If a line in the listing below includes the string "Delta", pull it out.

━━ ENTRIES SHOWN ━━

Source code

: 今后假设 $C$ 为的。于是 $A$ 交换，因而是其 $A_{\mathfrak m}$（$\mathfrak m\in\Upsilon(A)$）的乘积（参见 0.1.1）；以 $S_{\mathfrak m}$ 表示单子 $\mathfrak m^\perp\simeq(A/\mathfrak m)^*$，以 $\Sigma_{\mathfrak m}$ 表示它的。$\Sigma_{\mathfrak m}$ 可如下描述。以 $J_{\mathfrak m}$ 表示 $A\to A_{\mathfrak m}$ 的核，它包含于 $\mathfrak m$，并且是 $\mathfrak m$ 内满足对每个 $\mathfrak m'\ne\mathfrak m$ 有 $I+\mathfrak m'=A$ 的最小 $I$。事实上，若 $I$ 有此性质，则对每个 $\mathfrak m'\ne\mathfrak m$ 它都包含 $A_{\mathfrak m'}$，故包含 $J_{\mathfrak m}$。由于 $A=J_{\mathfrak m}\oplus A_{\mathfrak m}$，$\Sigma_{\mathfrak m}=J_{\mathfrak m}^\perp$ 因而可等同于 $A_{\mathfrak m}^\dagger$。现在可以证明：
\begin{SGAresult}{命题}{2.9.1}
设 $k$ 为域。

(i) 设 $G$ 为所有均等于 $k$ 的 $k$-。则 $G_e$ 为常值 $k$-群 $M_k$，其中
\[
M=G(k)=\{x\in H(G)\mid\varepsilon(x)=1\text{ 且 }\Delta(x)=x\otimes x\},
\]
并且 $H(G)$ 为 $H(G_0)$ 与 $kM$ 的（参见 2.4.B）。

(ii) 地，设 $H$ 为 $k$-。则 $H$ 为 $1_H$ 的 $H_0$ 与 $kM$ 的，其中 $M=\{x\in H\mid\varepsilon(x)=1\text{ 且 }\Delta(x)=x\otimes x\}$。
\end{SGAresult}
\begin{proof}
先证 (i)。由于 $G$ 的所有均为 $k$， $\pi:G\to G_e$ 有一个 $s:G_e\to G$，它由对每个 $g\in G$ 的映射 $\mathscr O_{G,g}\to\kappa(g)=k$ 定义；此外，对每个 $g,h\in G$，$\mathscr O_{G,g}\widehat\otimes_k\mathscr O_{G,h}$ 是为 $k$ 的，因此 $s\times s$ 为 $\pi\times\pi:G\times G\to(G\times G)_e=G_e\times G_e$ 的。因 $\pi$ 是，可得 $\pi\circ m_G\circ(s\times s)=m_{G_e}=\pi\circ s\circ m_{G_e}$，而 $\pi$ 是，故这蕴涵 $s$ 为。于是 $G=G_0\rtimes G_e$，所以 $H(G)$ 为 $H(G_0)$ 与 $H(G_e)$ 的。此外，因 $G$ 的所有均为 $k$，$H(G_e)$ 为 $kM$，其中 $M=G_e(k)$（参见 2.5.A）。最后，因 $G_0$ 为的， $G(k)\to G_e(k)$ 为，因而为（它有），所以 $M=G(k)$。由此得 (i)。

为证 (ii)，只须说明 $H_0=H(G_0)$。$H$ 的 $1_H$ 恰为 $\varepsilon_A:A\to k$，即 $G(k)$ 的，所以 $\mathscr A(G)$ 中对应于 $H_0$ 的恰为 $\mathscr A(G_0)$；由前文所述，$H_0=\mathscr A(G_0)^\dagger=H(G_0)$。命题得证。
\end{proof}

━━━

REPLY TO THE TASK:
M=G(k)=\{x\in H(G)\mid\varepsilon(x)=1\text{ 且 }\Delta(x)=x\otimes x\},
(ii) 地，设 $H$ 为 $k$-。则 $H$ 为 $1_H$ 的 $H_0$ 与 $kM$ 的，其中 $M=\{x\in H\mid\varepsilon(x)=1\text{ 且 }\Delta(x)=x\otimes x\}$。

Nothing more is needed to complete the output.